**What is being asked**
Every line in the records below that holds the word "notes" is to be copied.

**The data**
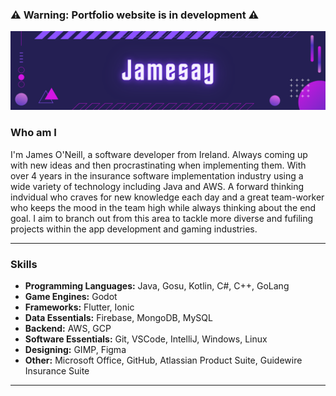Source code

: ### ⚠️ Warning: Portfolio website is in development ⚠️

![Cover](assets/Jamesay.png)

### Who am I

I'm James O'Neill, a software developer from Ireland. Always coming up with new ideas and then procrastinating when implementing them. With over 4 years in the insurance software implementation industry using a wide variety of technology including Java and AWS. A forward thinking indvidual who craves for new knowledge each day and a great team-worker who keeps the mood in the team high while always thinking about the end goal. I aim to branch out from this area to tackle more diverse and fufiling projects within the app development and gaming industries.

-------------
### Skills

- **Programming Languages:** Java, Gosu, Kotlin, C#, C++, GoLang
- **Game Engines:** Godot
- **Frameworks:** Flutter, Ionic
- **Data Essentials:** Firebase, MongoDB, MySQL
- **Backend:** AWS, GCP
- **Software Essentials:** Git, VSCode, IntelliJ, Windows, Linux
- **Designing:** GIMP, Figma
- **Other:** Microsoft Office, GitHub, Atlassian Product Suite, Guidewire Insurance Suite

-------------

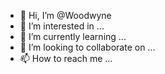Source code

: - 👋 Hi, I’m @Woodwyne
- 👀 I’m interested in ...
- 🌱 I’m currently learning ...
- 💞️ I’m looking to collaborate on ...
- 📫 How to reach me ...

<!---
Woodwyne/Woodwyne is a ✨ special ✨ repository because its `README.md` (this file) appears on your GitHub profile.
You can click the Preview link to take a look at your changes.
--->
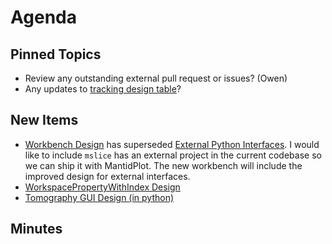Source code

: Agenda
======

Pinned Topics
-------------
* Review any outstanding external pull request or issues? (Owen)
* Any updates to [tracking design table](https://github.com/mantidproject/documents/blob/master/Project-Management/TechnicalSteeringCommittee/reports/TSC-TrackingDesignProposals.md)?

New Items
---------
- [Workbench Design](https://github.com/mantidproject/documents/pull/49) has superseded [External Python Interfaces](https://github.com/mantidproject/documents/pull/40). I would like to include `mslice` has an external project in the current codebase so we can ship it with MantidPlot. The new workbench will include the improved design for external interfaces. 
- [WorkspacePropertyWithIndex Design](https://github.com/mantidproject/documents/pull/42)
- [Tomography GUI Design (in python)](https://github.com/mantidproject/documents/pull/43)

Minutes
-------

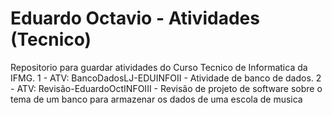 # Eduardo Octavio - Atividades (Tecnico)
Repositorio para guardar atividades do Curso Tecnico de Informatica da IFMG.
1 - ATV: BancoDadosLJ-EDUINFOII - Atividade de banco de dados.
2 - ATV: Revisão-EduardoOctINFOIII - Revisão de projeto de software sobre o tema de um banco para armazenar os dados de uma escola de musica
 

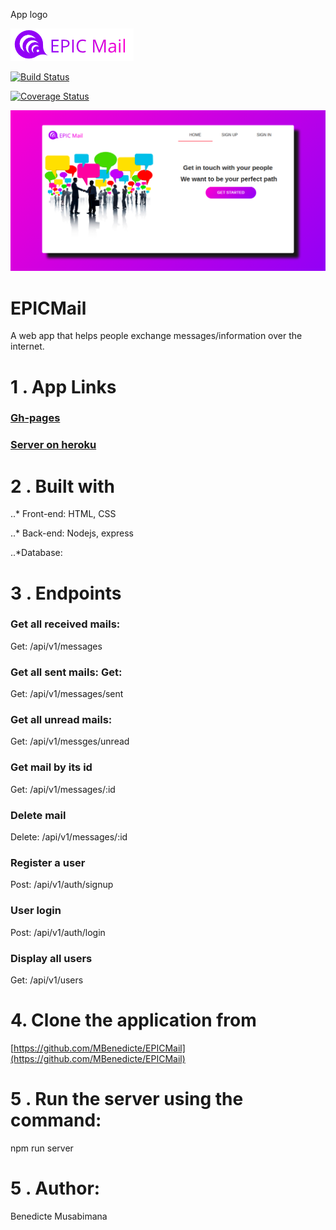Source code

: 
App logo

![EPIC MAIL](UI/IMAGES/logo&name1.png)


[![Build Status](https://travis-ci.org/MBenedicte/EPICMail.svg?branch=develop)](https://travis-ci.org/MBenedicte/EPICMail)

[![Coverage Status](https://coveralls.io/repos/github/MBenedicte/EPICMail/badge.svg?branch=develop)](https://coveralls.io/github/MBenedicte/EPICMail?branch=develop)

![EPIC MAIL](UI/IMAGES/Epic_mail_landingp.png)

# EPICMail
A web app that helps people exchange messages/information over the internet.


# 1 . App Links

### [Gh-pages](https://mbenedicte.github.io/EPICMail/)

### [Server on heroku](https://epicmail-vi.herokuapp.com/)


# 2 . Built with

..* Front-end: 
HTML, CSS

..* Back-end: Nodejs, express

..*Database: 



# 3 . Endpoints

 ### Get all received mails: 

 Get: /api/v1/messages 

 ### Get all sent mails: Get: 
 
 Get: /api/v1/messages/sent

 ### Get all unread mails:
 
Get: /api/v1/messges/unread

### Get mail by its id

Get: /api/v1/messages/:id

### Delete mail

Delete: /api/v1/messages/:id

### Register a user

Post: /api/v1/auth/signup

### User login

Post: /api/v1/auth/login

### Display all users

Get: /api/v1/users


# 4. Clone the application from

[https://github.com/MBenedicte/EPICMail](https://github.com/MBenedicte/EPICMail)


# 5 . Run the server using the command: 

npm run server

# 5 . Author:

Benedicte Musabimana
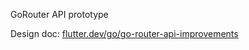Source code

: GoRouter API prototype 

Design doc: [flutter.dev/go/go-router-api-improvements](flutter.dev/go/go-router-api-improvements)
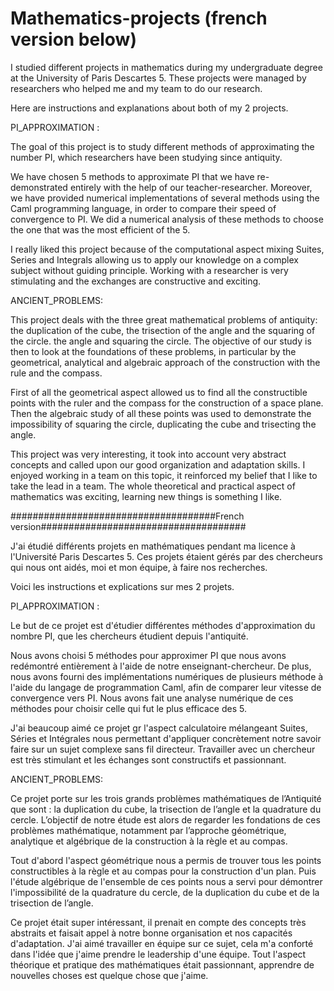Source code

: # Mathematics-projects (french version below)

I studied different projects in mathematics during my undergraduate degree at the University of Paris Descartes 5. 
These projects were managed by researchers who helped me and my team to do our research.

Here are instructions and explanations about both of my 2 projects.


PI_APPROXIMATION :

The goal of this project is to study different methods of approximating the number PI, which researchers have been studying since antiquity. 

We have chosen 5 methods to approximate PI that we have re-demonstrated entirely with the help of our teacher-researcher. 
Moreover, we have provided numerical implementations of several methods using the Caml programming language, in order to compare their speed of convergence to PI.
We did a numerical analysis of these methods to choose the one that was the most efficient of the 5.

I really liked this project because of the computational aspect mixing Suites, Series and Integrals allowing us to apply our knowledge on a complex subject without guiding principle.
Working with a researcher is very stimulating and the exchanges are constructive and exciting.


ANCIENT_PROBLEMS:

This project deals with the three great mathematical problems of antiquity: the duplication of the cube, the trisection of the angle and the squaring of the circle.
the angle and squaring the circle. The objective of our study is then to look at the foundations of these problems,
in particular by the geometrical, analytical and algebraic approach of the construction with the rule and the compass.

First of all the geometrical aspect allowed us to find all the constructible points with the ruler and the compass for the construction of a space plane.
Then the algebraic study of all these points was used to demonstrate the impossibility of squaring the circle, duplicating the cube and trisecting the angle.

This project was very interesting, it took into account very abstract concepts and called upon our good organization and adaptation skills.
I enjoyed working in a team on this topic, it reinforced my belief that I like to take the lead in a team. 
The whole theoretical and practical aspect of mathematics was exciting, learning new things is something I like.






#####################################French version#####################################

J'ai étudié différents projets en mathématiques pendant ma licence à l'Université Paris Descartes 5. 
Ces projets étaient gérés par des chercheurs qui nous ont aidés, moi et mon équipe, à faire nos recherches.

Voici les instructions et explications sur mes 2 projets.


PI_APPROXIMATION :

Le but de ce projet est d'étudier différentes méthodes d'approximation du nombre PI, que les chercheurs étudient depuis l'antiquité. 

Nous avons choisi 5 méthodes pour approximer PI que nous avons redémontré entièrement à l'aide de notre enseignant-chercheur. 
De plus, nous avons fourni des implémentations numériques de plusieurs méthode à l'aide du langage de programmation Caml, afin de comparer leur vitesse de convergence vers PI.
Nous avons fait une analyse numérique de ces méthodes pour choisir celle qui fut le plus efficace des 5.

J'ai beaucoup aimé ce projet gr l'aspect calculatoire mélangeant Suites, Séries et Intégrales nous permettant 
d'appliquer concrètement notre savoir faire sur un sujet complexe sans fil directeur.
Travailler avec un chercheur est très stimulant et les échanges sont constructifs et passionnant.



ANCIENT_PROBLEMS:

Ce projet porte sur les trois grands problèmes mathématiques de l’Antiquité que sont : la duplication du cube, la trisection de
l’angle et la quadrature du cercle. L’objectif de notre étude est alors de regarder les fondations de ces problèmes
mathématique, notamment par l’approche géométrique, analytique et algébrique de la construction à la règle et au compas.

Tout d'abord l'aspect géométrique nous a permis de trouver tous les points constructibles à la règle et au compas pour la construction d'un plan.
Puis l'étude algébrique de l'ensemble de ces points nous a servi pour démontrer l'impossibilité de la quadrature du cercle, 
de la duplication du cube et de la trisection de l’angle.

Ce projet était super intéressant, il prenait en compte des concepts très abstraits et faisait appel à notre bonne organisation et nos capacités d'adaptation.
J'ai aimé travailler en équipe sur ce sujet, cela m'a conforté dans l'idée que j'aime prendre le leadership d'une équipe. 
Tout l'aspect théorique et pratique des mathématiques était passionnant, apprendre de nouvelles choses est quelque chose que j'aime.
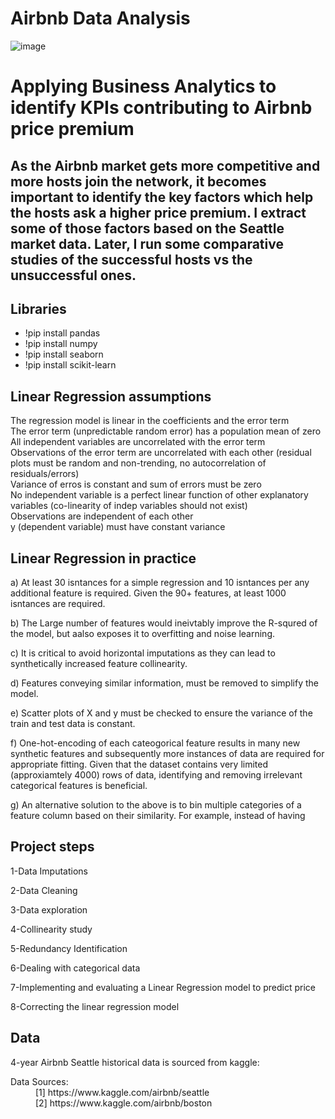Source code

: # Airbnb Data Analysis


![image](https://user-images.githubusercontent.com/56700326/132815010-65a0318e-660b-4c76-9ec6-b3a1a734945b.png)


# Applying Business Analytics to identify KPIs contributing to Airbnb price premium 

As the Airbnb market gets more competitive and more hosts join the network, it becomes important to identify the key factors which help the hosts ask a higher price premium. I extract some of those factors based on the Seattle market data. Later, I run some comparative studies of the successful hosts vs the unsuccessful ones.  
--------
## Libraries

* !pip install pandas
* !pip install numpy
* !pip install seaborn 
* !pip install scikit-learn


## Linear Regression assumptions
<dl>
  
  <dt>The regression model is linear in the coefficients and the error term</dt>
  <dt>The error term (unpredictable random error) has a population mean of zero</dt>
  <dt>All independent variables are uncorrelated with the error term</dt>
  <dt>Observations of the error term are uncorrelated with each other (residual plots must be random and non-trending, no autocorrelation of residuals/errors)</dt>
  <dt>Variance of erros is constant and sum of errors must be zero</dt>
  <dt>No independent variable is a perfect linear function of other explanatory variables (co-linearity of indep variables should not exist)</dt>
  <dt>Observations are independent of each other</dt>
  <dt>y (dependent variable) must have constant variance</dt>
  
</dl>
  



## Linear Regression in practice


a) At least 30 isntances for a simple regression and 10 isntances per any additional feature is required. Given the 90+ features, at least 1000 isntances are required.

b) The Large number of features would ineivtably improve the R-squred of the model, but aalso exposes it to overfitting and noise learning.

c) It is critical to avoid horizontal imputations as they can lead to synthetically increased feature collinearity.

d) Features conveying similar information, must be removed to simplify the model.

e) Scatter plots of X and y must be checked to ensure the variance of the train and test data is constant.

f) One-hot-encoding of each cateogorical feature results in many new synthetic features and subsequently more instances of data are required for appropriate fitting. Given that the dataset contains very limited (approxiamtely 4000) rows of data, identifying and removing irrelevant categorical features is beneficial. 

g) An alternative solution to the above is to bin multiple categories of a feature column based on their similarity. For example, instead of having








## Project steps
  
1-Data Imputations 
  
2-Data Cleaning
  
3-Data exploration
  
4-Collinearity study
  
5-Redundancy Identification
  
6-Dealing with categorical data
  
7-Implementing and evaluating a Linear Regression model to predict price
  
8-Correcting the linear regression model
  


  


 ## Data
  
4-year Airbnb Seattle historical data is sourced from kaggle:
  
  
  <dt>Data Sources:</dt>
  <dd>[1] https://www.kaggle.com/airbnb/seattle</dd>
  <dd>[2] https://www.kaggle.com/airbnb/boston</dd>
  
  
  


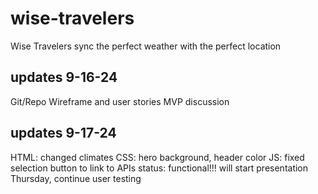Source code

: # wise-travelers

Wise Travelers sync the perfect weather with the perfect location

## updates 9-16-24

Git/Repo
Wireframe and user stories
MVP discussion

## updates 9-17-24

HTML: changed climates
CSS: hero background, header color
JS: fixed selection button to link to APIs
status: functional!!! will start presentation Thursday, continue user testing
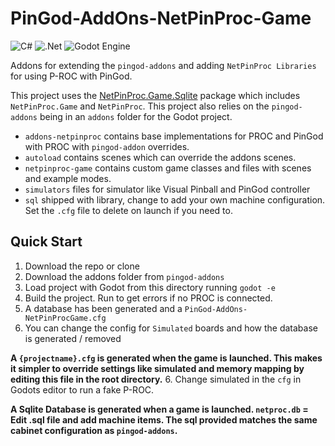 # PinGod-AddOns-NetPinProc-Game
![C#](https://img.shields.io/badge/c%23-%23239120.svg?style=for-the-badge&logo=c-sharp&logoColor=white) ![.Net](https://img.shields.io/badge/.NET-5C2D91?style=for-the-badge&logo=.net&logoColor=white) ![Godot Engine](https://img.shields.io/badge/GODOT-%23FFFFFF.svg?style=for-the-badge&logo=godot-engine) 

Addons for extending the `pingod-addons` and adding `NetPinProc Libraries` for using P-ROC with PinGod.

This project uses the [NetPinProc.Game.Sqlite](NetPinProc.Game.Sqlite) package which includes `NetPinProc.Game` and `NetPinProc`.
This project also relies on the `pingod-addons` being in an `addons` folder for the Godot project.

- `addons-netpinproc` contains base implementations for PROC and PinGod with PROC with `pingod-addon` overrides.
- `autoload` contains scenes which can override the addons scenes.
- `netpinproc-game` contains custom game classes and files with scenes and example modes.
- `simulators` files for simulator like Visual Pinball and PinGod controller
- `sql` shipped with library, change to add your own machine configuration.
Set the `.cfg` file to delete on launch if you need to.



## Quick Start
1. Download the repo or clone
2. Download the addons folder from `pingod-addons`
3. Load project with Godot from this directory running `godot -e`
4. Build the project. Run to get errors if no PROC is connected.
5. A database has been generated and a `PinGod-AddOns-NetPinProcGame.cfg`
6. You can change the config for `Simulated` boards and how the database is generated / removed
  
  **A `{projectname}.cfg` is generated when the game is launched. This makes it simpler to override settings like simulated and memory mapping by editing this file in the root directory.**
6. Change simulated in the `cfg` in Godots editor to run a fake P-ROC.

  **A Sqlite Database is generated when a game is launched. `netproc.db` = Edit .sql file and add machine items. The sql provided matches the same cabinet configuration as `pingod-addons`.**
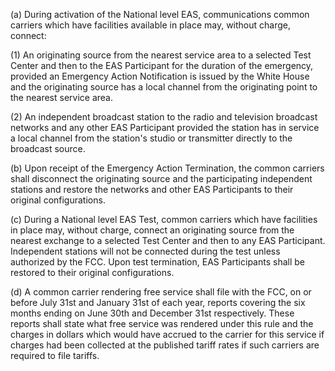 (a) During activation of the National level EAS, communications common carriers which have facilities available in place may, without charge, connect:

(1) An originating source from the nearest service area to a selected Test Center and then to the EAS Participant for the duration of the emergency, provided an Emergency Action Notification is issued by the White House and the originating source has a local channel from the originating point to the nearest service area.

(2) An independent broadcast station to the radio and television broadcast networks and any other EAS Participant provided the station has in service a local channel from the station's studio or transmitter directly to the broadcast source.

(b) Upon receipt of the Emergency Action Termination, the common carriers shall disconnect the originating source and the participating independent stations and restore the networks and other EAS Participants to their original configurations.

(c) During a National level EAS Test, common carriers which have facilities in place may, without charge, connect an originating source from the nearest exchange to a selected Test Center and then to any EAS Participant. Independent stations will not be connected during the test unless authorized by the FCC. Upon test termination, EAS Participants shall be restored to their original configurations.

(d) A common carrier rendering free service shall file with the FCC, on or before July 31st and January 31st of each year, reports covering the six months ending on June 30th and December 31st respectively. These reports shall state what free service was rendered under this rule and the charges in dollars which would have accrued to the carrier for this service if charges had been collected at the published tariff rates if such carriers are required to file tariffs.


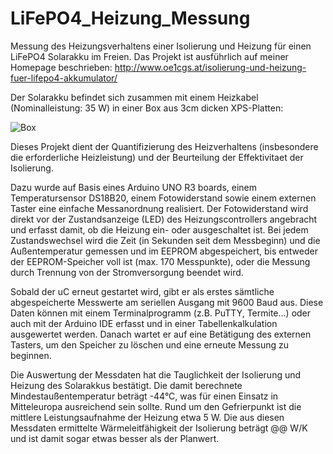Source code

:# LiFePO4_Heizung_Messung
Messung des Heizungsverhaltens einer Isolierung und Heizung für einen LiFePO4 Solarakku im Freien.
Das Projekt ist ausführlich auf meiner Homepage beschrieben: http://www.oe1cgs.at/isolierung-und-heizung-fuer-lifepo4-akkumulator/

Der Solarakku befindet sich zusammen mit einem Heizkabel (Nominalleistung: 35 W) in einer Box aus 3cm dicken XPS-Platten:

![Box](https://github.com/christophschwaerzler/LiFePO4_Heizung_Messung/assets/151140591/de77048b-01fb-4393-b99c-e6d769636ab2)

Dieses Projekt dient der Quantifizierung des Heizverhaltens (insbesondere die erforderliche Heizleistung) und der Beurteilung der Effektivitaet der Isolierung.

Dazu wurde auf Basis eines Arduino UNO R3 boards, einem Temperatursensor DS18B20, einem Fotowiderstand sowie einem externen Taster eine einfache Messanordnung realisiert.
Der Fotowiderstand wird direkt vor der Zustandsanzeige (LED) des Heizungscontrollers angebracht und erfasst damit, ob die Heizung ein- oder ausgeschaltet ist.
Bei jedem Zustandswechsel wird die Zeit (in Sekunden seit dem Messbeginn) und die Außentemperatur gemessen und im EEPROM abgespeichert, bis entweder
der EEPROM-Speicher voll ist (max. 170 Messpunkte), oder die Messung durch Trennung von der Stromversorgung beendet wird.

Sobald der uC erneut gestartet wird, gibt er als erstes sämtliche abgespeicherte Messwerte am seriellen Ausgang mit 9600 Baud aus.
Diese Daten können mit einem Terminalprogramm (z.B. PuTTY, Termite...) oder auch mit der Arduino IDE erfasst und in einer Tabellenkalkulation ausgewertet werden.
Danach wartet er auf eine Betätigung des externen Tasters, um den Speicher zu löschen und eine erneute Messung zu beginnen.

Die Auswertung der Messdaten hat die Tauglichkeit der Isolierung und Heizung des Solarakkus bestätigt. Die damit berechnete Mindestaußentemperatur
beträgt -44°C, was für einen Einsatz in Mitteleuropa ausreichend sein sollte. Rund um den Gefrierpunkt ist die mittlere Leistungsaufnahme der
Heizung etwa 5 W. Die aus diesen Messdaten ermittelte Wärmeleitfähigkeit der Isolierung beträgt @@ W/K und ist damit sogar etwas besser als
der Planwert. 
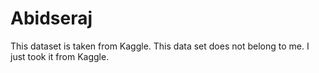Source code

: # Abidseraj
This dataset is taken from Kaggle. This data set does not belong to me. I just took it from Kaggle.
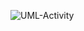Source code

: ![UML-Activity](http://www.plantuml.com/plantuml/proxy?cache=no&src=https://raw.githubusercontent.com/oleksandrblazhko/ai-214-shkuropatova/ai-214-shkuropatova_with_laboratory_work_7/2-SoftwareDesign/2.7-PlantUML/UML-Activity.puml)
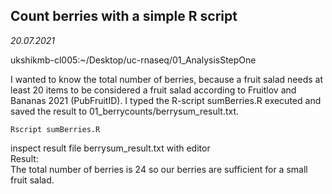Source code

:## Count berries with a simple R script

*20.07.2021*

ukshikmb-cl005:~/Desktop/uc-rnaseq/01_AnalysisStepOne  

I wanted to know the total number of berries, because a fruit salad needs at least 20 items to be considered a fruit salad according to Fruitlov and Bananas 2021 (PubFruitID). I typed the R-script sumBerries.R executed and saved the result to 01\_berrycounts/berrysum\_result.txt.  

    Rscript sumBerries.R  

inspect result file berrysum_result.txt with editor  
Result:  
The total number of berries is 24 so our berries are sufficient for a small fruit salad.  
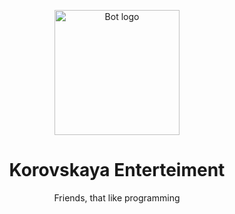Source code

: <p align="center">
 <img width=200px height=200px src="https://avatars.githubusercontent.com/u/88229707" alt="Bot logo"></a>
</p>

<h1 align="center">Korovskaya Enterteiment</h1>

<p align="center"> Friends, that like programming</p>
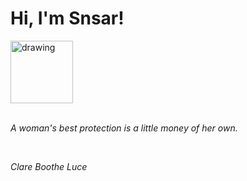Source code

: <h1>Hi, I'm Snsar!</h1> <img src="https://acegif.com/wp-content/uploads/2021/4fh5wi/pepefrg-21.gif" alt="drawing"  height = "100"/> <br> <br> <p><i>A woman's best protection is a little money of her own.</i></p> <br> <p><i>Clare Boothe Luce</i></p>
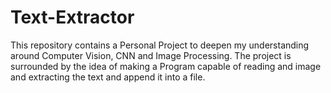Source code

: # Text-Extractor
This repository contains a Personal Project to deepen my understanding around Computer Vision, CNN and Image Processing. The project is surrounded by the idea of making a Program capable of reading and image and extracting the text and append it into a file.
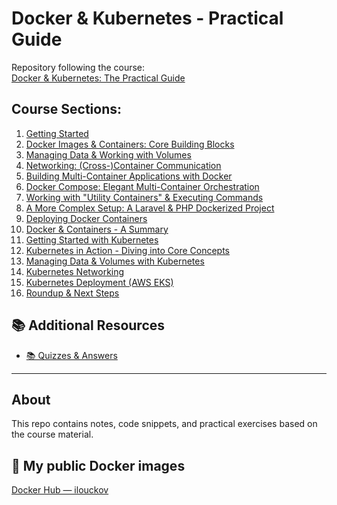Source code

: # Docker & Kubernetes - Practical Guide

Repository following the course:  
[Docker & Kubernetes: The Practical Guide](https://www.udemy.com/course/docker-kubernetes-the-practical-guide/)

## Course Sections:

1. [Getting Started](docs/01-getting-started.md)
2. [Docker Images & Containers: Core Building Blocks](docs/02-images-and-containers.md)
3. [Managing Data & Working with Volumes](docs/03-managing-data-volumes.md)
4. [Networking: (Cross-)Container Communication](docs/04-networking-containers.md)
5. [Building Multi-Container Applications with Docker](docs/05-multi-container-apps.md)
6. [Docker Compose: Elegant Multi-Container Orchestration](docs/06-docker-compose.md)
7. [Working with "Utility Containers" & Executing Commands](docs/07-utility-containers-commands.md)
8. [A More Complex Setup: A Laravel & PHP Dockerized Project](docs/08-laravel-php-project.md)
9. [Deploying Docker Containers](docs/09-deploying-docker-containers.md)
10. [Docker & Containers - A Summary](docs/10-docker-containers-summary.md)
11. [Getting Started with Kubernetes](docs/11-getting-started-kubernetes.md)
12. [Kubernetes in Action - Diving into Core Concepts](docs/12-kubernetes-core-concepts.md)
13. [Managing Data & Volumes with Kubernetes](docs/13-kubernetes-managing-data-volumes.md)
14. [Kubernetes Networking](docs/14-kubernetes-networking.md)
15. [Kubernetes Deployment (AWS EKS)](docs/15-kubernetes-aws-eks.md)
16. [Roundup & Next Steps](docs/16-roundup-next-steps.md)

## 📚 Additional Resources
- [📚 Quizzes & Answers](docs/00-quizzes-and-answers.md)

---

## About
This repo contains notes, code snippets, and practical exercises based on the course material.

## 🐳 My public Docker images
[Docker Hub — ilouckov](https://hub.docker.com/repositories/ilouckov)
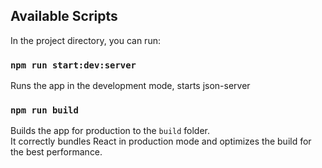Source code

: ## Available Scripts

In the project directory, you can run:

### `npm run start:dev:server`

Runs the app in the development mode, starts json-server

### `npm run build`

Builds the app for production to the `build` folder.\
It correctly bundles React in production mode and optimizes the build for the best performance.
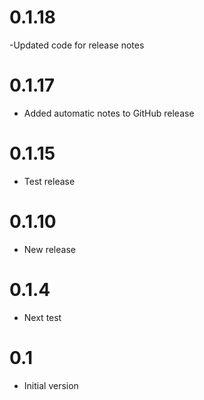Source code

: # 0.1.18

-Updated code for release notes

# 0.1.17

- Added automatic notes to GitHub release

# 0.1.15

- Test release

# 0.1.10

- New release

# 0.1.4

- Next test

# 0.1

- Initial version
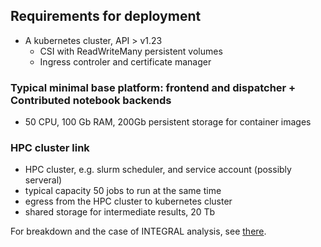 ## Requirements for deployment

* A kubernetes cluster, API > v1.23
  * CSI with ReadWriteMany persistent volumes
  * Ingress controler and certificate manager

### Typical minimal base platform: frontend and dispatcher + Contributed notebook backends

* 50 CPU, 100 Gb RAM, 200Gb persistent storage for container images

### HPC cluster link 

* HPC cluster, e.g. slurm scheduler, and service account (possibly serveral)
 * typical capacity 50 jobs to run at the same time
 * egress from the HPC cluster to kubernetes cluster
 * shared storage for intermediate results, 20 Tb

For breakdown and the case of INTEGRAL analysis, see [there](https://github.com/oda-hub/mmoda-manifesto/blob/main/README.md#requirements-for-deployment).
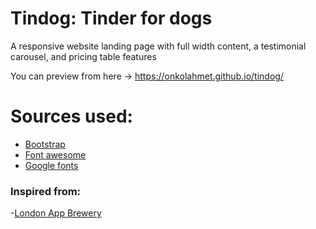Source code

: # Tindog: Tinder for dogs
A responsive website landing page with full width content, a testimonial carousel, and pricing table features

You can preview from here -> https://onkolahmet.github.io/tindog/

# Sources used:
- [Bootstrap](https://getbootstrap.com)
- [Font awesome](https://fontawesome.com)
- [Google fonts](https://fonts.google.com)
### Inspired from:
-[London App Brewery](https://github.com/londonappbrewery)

**Task output**
This repo contains notes, code snippets, and practical exercises based on the course material.
-Updated code for release notes
- Added automatic notes to GitHub release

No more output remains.